Le Rwanda marquera en tout cas sans aucun doute l’histoire des interventions militaires françaises en Afrique. Paradoxalement, l’échec de l’engagement politico-militaire français dans ce pays entre 1990 et 1993 a été un élément déterminant dans la décision de lancer l’opération Turquoise. Depuis les années 1960, un tel échec avait déjà été vécu au Tchad (départ des troupes françaises en 1980), mais avait été largement rattrapé avec le succès des opérations Manta et Épervier. Au début du mois de juin 1994, la France s’est retrouvée dans une situation difficile. En avril, quelque 500 militaires avaient rapidement évacué les ressortissants étrangers et s’étaient aussitôt retirés. Les massacres prenaient une ampleur désastreuse. On disait alors que Paris abandonnait le Rwanda à son triste sort et ne voulait plus avant longtemps y remettre les pieds.
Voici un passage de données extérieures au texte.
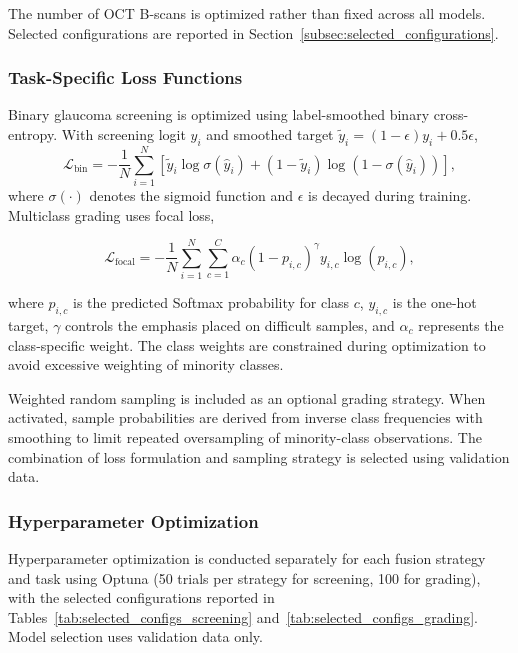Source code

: \documentclass{ieeeaccess}
\begin{document}
The number of OCT B-scans is optimized rather than fixed across all models. Selected configurations are reported in Section~\ref{subsec:selected_configurations}.

\subsubsection{Task-Specific Loss Functions}
\label{subsubsec:loss_functions}

Binary glaucoma screening is optimized using label-smoothed binary cross-entropy. With screening logit $\hat{y}_i$ and smoothed target $\tilde{y}_i=(1-\epsilon)y_i+0.5\epsilon$,
\begin{equation}
    \mathcal{L}_{\mathrm{bin}}
    =
    -\frac{1}{N}\sum_{i=1}^{N}
    \left[
        \tilde{y}_i\log\sigma(\hat{y}_i)
        +
        (1-\tilde{y}_i)\log\!\left(1-\sigma(\hat{y}_i)\right)
        \right],
    \label{eq:binary_loss}
\end{equation}
where $\sigma(\cdot)$ denotes the sigmoid function and $\epsilon$ is decayed during training. Multiclass grading uses focal loss,

\begin{equation}
    \mathcal{L}_{\mathrm{focal}}
    =
    -\frac{1}{N}
    \sum_{i=1}^{N}
    \sum_{c=1}^{C}
    \alpha_c
    \left(1-p_{i,c}\right)^{\gamma}
    y_{i,c}\log(p_{i,c}),
    \label{eq:focal_loss}
\end{equation}

where $p_{i,c}$ is the predicted Softmax probability for class $c$, $y_{i,c}$ is the one-hot target, $\gamma$ controls the emphasis placed on difficult samples, and $\alpha_c$ represents the class-specific weight. The class weights are constrained during optimization to avoid excessive weighting of minority classes.

Weighted random sampling is included as an optional grading strategy. When activated, sample probabilities are derived from inverse class frequencies with smoothing to limit repeated oversampling of minority-class observations. The combination of loss formulation and sampling strategy is selected using validation data.

\subsubsection{Hyperparameter Optimization}
\label{subsubsec:hyperparameter_optimization}

Hyperparameter optimization is conducted separately for each fusion strategy and task using Optuna (50 trials per strategy for screening, 100 for grading), with the selected configurations reported in Tables~\ref{tab:selected_configs_screening} and~\ref{tab:selected_configs_grading}. Model selection uses validation data only.
\end{document}
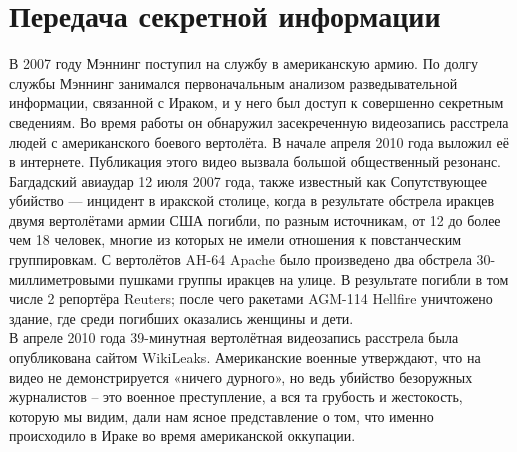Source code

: ﻿\section{Передача секретной информации}
В 2007 году Мэннинг поступил на службу в американскую армию. По долгу службы Мэннинг занимался первоначальным анализом разведывательной информации, связанной с Ираком, и у него был доступ к совершенно секретным сведениям. Во время работы он обнаружил засекреченную видеозапись расстрела людей с американского боевого вертолёта. В начале апреля 2010 года выложил её в интернете. Публикация этого видео вызвала большой общественный резонанс. \cite{Manning} \\
Багдадский авиаудар 12 июля 2007 года, также известный как Сопутствующее убийство — инцидент в иракской столице, когда в результате обстрела иракцев двумя вертолётами армии США погибли, по разным источникам, от 12 до более чем 18 человек, многие из которых не имели отношения к повстанческим группировкам. С вертолётов AH-64 Apache было произведено два обстрела 30-миллиметровыми пушками группы иракцев на улице. В результате погибли в том числе 2 репортёра Reuters; после чего ракетами AGM-114 Hellfire уничтожено здание, где среди погибших оказались женщины и дети. \\
В апреле 2010 года 39-минутная вертолётная видеозапись расстрела была опубликована сайтом WikiLeaks. \cite{Udar} Американские военные утверждают, что на видео не демонстрируется «ничего дурного», но ведь убийство безоружных журналистов – это военное преступление, а вся та грубость и жестокость, которую мы видим, дали нам ясное представление о том, что именно происходило в Ираке во время американской оккупации. \cite{Argument}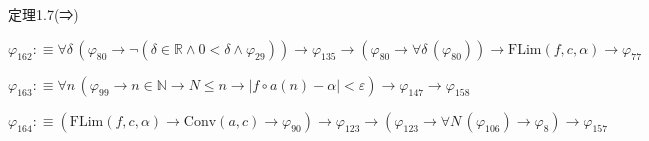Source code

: \begin{fullproof}{定理1.7(⇒)}
\begin{abbrevlist}
\item $\varphi_{162} :\equiv \forall \delta\,(\varphi_{80} \to \neg (\delta \in \mathbb{R} \land 0 < \delta \land \varphi_{29})) \to \varphi_{135} \to (\varphi_{80} \to \forall \delta\,(\varphi_{80})) \to \mathrm{FLim}(f,c,\alpha) \to \varphi_{77}$
\item $\varphi_{163} :\equiv \forall n\,(\varphi_{99} \to n \in \mathbb{N} \to N \leq n \to \lvert f \circ a(n) - \alpha \rvert < \varepsilon) \to \varphi_{147} \to \varphi_{158}$
\item $\varphi_{164} :\equiv (\mathrm{FLim}(f,c,\alpha) \to \mathrm{Conv}(a,c) \to \varphi_{90}) \to \varphi_{123} \to (\varphi_{123} \to \forall N\,(\varphi_{106}) \to \varphi_{8}) \to \varphi_{157}$
\end{abbrevlist}
\end{fullproof}

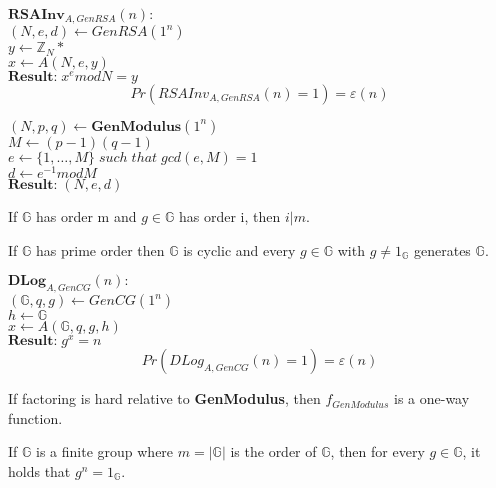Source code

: \documentclass[../main]{subfiles}
\begin{document}
\noindent
$\textbf{RSAInv}_{A, GenRSA}(n):$\\
$(N, e, d) \leftarrow{} GenRSA(1^n)$\\
$y \leftarrow{} \mathbb{Z}_N*$\\
$x \leftarrow{} A(N, e, y)$\\
$\textbf{Result:} \; x^e mod N = y$
$$Pr(RSAInv_{A, GenRSA}(n) = 1) = \varepsilon{} (n)$$

\noindent
$(N, p, q) \leftarrow{} \textbf{GenModulus}(1^n)$\\
$M \leftarrow{} (p-1)(q-1)$\\
$e \leftarrow{} \{1, \ldots, M\} \; such \; that \; gcd(e, M) = 1$\\
$d \leftarrow{} e^{-1} mod M$\\
$\textbf{Result:} \; (N, e, d)$

\begin{lemma}
	If $\mathbb{G}$ has order m and $g \in{} \mathbb{G}$ has order i, then $i|m$.
\end{lemma}

\begin{theorem}
	If $\mathbb{G}$ has prime order then $\mathbb{G}$ is cyclic and every $g \in{} \mathbb{G}$ with $g \neq{} 1_{\mathbb{G}}$ generates $\mathbb{G}.$
\end{theorem}

\noindent
$\textbf{DLog}_{A, GenCG} (n):$\\
$(\mathbb{G}, q, g) \leftarrow{} GenCG(1^n)$\\
$h \leftarrow{} \mathbb{G}$\\
$x \leftarrow{} A(\mathbb{G}, q, g, h)$\\
$\textbf{Result:} \; g^x  =    n $
$$Pr(DLog_{A, GenCG} (n) = 1) = \varepsilon{} (n)$$


\begin{theorem}
	If factoring is hard relative to \textbf{GenModulus}, then $f_{GenModulus}$ is a one-way function.
\end{theorem}

\begin{theorem}
	If $\mathbb{G}$ is a finite group where $m = |\mathbb{G}|$ is the order of $\mathbb{G}$, then for every $g \in{} \mathbb{G}$, it holds that $g^n = 1_{\mathbb{G}}$.
\end{theorem}
\end{document}
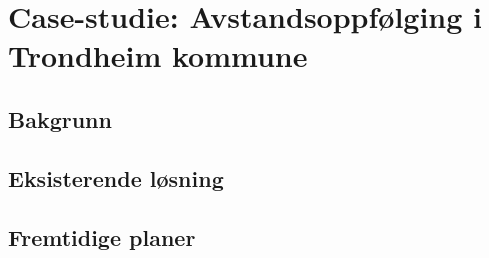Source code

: \chapter{Case-studie: Avstandsoppfølging i Trondheim kommune}
\label{ch:case}
\blindtext

\section{Bakgrunn}
\blindtext

\section{Eksisterende løsning}
\blindtext

\section{Fremtidige planer}
\blindtext
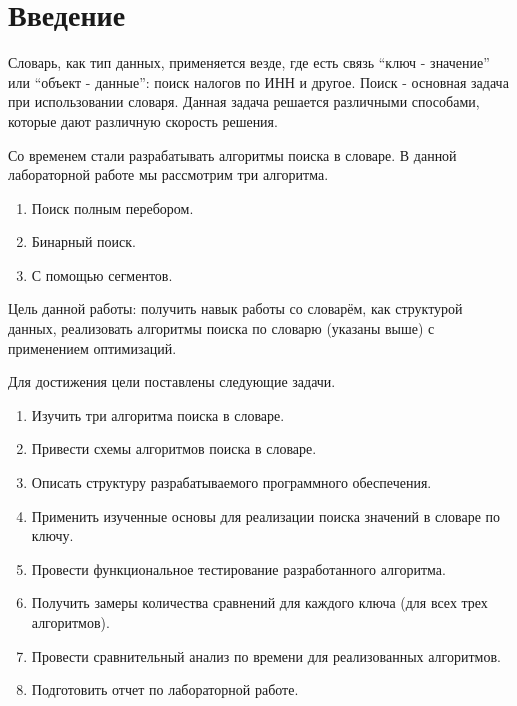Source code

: \chapter*{Введение}

Словарь, как тип данных, применяется везде, где есть связь “ключ - значение” или “объект - данные”: поиск налогов по ИНН и другое. Поиск - основная задача при использовании словаря. Данная задача решается различными способами, которые дают различную скорость решения.

Со временем стали разрабатывать алгоритмы поиска в словаре. В данной лабораторной работе мы рассмотрим три алгоритма.
\begin{enumerate}
	\item Поиск полным перебором.
	\item Бинарный поиск.
	\item С помощью сегментов.
\end{enumerate}

Цель данной работы: получить навык работы со словарём, как структурой данных, реализовать алгоритмы поиска по словарю (указаны выше) с применением оптимизаций.

Для достижения цели поставлены следующие задачи.
\begin{enumerate}
	\item Изучить три алгоритма поиска в словаре.
	\item Привести схемы алгоритмов поиска в словаре.
	\item Описать структуру разрабатываемого программного обеспечения.
	\item Применить изученные основы для реализации поиска значений в словаре по ключу.
	\item Провести функциональное тестирование разработанного алгоритма.
	\item Получить замеры количества сравнений для каждого ключа (для всех трех алгоритмов).
	\item Провести сравнительный анализ по времени для реализованных алгоритмов.
	\item Подготовить отчет по лабораторной работе.
\end{enumerate}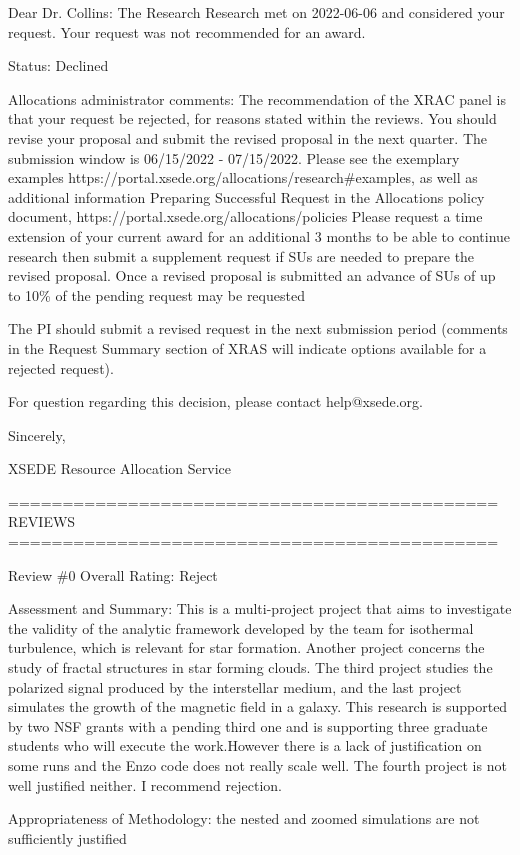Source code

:Dear Dr. Collins:
The Research Research met on 2022-06-06 and considered your request. Your request was not recommended for an award.

Status: Declined

Allocations administrator comments: The recommendation of the XRAC panel is that your request be rejected, for reasons stated within the reviews. You should revise your proposal and submit the revised proposal in the next quarter. The submission window is 06/15/2022 - 07/15/2022. Please see the exemplary examples https://portal.xsede.org/allocations/research\#examples, as well as additional information Preparing Successful Request in the Allocations policy document, https://portal.xsede.org/allocations/policies Please request a time extension of your current award for an additional 3 months to be able to continue research then submit a supplement request if SUs are needed to prepare the revised proposal. Once a revised proposal is submitted an advance of SUs of up to 10\% of the pending request may be requested

The PI should submit a revised request in the next submission period (comments in the Request Summary section of XRAS will
indicate options available for a rejected request).

For question regarding this decision, please contact help@xsede.org.

Sincerely,

XSEDE Resource Allocation Service 

=============================================
REVIEWS
=============================================

Review \#0
Overall Rating: Reject

Assessment and Summary: This is a multi-project project that aims to investigate the validity of the analytic framework developed by the team for isothermal turbulence, which is relevant for star formation. Another project concerns the study of fractal structures in star forming clouds. The third project studies the polarized signal produced by the interstellar medium, and the last project simulates the growth of the magnetic field in a galaxy. This research is supported by two NSF grants with a pending third one and is supporting three graduate students who will execute the work.However there is a lack of justification on some runs and the Enzo code does not really scale well. The fourth project is not well justified neither. I recommend rejection.

Appropriateness of Methodology: the nested and zoomed simulations are not sufficiently justified

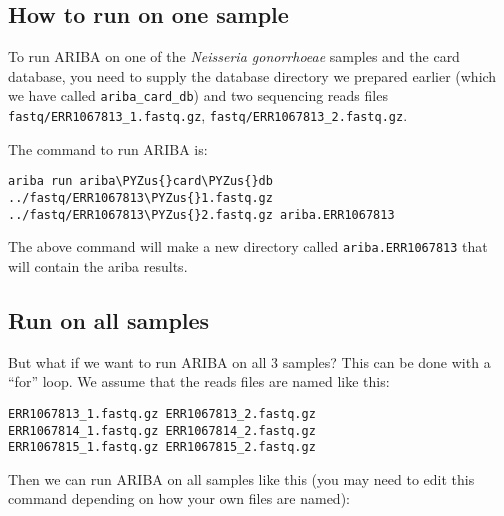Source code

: \documentclass[11pt]{article}
\makeatletter
\def\PYZus{\char`\_}
\newcommand{\boxspacing}{\kern\kvtcb@left@rule\kern\kvtcb@boxsep}
\newcommand{\prompt}[4]{
         {\ttfamily\llap{{\color{blue}\LARGE\faKeyboardO\hspace{3pt}#4}}\vspace{-\baselineskip}}
    }
\makeatother
\begin{document}
    \hypertarget{how-to-run-on-one-sample}{%
\subsection{How to run on one sample}\label{how-to-run-on-one-sample}}

To run ARIBA on one of the \textit{Neisseria gonorrhoeae} samples and the
card database, you need to supply the database directory we prepared
earlier (which we have called \texttt{ariba\_card\_db}) and two
sequencing reads files \texttt{fastq/ERR1067813\_1.fastq.gz},
\texttt{fastq/ERR1067813\_2.fastq.gz}.

The command to run ARIBA is:

    \begin{tcolorbox}[breakable, size=fbox, boxrule=1pt, pad at break*=1mm,colback=cellbackground, colframe=cellborder]
\prompt{In}{incolor}{ }{\boxspacing}
\begin{Verbatim}[commandchars=\\\{\}]
ariba run ariba\PYZus{}card\PYZus{}db ../fastq/ERR1067813\PYZus{}1.fastq.gz ../fastq/ERR1067813\PYZus{}2.fastq.gz ariba.ERR1067813
\end{Verbatim}
\end{tcolorbox}

    The above command will make a new directory called
\texttt{ariba.ERR1067813} that will contain the ariba results.

    \hypertarget{run-on-all-samples}{%
\subsection{Run on all samples}\label{run-on-all-samples}}

But what if we want to run ARIBA on all 3 samples? This can be done with
a ``for'' loop. We assume that the reads files are named like this:

\begin{verbatim}
ERR1067813_1.fastq.gz ERR1067813_2.fastq.gz
ERR1067814_1.fastq.gz ERR1067814_2.fastq.gz
ERR1067815_1.fastq.gz ERR1067815_2.fastq.gz
\end{verbatim}

Then we can run ARIBA on all samples like this (you may need to edit
this command depending on how your own files are named):
\end{document}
De fait, si la France ne réagissait pas, elle se condamnait à accepter un échec notable dans sa politique africaine ; mais si elle décidait de réagir, elle prenait un certain nombre de risques compte tenu du contexte.
En effet, tout d’abord sa politique au Rwanda était critiquée et considérée comme partiale puisqu’elle avait soutenu jusqu’au bout le régime de Juvenal Habyarimana, même s’il est incontestable qu’elle avait œuvré pour faire évoluer le régime vers une démocratisation et faire cesser la guerre par la négociation avec le Front patriotique rwandais (FPR) pour un partage du pouvoir. Cette situation renforçait d’ailleurs la détermination du FPR dans ses critiques anti-françaises et ses efforts pour mettre Paris hors du jeu rwandais. Conscient de l’incapacité des Nations unies à mettre rapidement en œuvre le déploiement de la Minuar II (Mission des Nations unies pour l'assistance au Rwanda II), sachant que les accords limités concédés au sommet de l’Organisation de l’unité africaine (OUA) à Tunis n’allaient pas être, du côté africain, suivis d’effets pratiques immédiats, le FPR affichait avec énergie son hostilité à la France, mettant en avant son impartialité, afin de rendre illégitime une action lancée par Paris. À cela, il faut ajouter le fait que les réactions européennes et africaines aux efforts français étaient certes aimables dans la forme, mais bien peu stimulantes dans la pratique : du côté européen, et même américain, de l’indifférence, voire de la méfiance ; du côté africain, des exigences financières exorbitantes pour participer immédiatement à une force d’intervention. De plus, la première proposition française de prélever des unités sur les forces de l’ONU en Somalie pour les dépêcher au Rwanda n’a pas été soutenue par les autres grandes puissances.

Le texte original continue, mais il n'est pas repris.